Task requirements:
No picture belongs in the copy. Repeat each line below exactly.

#### Exercise input

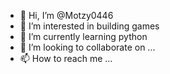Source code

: - 👋 Hi, I’m @Motzy0446
- 👀 I’m interested in building games
- 🌱 I’m currently learning python
- 💞️ I’m looking to collaborate on ...
- 📫 How to reach me ...

<!---
Motzy0446/Motzy0446 is a ✨ special ✨ repository because its `README.md` (this file) appears on your GitHub profile.
You can click the Preview link to take a look at your changes.
--->
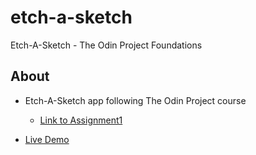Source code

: # etch-a-sketch
Etch-A-Sketch - The Odin Project Foundations
## About
- Etch-A-Sketch app following The Odin Project course
    - [Link to Assignment1](https://www.theodinproject.com/lessons/foundations-etch-a-sketch)

- [Live Demo](https://cert-ready.github.io/etch-a-sketch/)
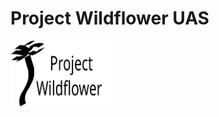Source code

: <!DOCTYPE HTML>
<html>
  <head>
    <meta charset="UTF-8">
  </head>
  <body>
    <h1> Project Wildflower UAS </h1>
    <img src="Images\logos\Project_Wildflower.svg" style="width: 33.3%;">
  </body>
</html>
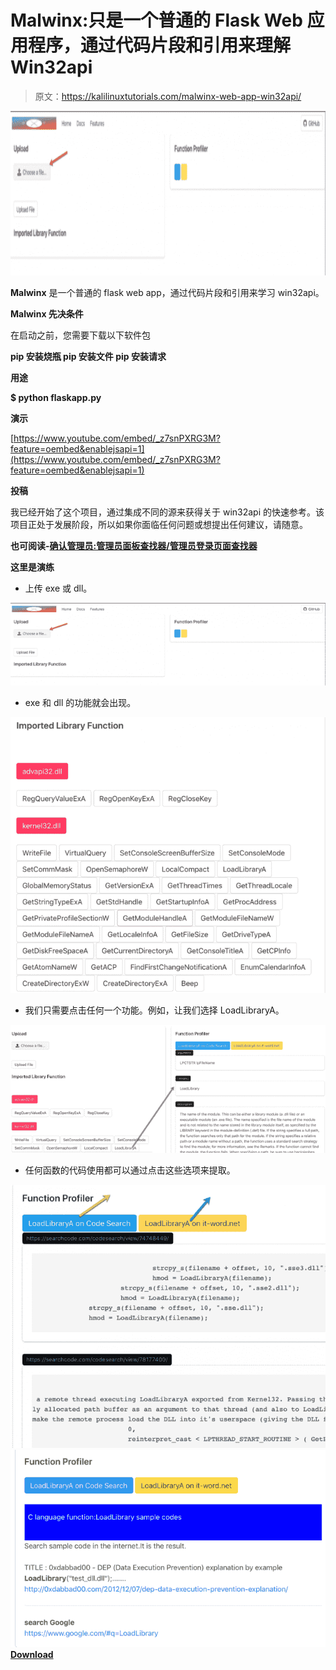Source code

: # Malwinx:只是一个普通的 Flask Web 应用程序，通过代码片段和引用来理解 Win32api

> 原文：<https://kalilinuxtutorials.com/malwinx-web-app-win32api/>

[![Malwinx : Just A Normal Flask Web App To Understand Win32api With Code Snippets & References](img//dc8f7184b44ec30ce9c03dfbed3b06e8.png "Malwinx : Just A Normal Flask Web App To Understand Win32api With Code Snippets & References")](https://1.bp.blogspot.com/--I_LZUXTUUg/XgSqXjiirhI/AAAAAAAAEKg/nEhfmTSfs0U_G6hpD32nZ62-vuYyo7ttgCLcBGAsYHQ/s1600/malwinx-1%25281%2529.png)

**Malwinx** 是一个普通的 flask web app，通过代码片段和引用来学习 win32api。

**Malwinx 先决条件**

在启动之前，您需要下载以下软件包

**pip 安装烧瓶
pip 安装文件
pip 安装请求**

**用途**

**$ python flaskapp.py**

**演示**

[https://www.youtube.com/embed/_z7snPXRG3M?feature=oembed&enablejsapi=1](https://www.youtube.com/embed/_z7snPXRG3M?feature=oembed&enablejsapi=1)

**投稿**

我已经开始了这个项目，通过集成不同的源来获得关于 win32api 的快速参考。该项目正处于发展阶段，所以如果你面临任何问题或想提出任何建议，请随意。

**也可阅读-[确认管理员:管理员面板查找器/管理员登录页面查找器](https://kalilinuxtutorials.com/okadminfinder/)**

**这里是演练**

*   上传 exe 或 dll。

![](img//02b9392fe93bd16f217e8eab82881b02.png)

*   exe 和 dll 的功能就会出现。

![](img//d78b26c745e621b1ca6118bdfaee64c4.png)

*   我们只需要点击任何一个功能。例如，让我们选择 LoadLibraryA。

![](img//94d71fa120a847d89d5659db5d1cf305.png)

*   任何函数的代码使用都可以通过点击这些选项来提取。

![](img//c2b333bc2ff8112f7d1c477428a49a56.png)![](img//b2647fae3edd45aa2bcae72ee778f956.png)[**Download**](https://github.com/MohitDabas/malwinx)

########

Response to this task:
Source code

: - 👋 Hi, I’m @Motzy0446
- 👀 I’m interested in building games
- 🌱 I’m currently learning python
- 💞️ I’m looking to collaborate on ...
- 📫 How to reach me ...

<!---
Motzy0446/Motzy0446 is a ✨ special ✨ repository because its `README.md` (this file) appears on your GitHub profile.
You can click the Preview link to take a look at your changes.
--->
Source code

: # etch-a-sketch
Etch-A-Sketch - The Odin Project Foundations
## About
- Etch-A-Sketch app following The Odin Project course
    - [Link to Assignment1](https://www.theodinproject.com/lessons/foundations-etch-a-sketch)

- [Live Demo](https://cert-ready.github.io/etch-a-sketch/)
Source code

: <!DOCTYPE HTML>
<html>
  <head>
    <meta charset="UTF-8">
  </head>
  <body>
    <h1> Project Wildflower UAS </h1>
    <img src="Images\logos\Project_Wildflower.svg" style="width: 33.3%;">
  </body>
</html>
Source code

: # Malwinx:只是一个普通的 Flask Web 应用程序，通过代码片段和引用来理解 Win32api

> 原文：<https://kalilinuxtutorials.com/malwinx-web-app-win32api/>

[![Malwinx : Just A Normal Flask Web App To Understand Win32api With Code Snippets & References](img//dc8f7184b44ec30ce9c03dfbed3b06e8.png "Malwinx : Just A Normal Flask Web App To Understand Win32api With Code Snippets & References")](https://1.bp.blogspot.com/--I_LZUXTUUg/XgSqXjiirhI/AAAAAAAAEKg/nEhfmTSfs0U_G6hpD32nZ62-vuYyo7ttgCLcBGAsYHQ/s1600/malwinx-1%25281%2529.png)

**Malwinx** 是一个普通的 flask web app，通过代码片段和引用来学习 win32api。

**Malwinx 先决条件**

在启动之前，您需要下载以下软件包

**pip 安装烧瓶
pip 安装文件
pip 安装请求**

**用途**

**$ python flaskapp.py**

**演示**

[https://www.youtube.com/embed/_z7snPXRG3M?feature=oembed&enablejsapi=1](https://www.youtube.com/embed/_z7snPXRG3M?feature=oembed&enablejsapi=1)

**投稿**

我已经开始了这个项目，通过集成不同的源来获得关于 win32api 的快速参考。该项目正处于发展阶段，所以如果你面临任何问题或想提出任何建议，请随意。

**也可阅读-[确认管理员:管理员面板查找器/管理员登录页面查找器](https://kalilinuxtutorials.com/okadminfinder/)**

**这里是演练**

*   上传 exe 或 dll。

![](img//02b9392fe93bd16f217e8eab82881b02.png)

*   exe 和 dll 的功能就会出现。

![](img//d78b26c745e621b1ca6118bdfaee64c4.png)

*   我们只需要点击任何一个功能。例如，让我们选择 LoadLibraryA。

![](img//94d71fa120a847d89d5659db5d1cf305.png)

*   任何函数的代码使用都可以通过点击这些选项来提取。

![](img//c2b333bc2ff8112f7d1c477428a49a56.png)![](img//b2647fae3edd45aa2bcae72ee778f956.png)[**Download**](https://github.com/MohitDabas/malwinx)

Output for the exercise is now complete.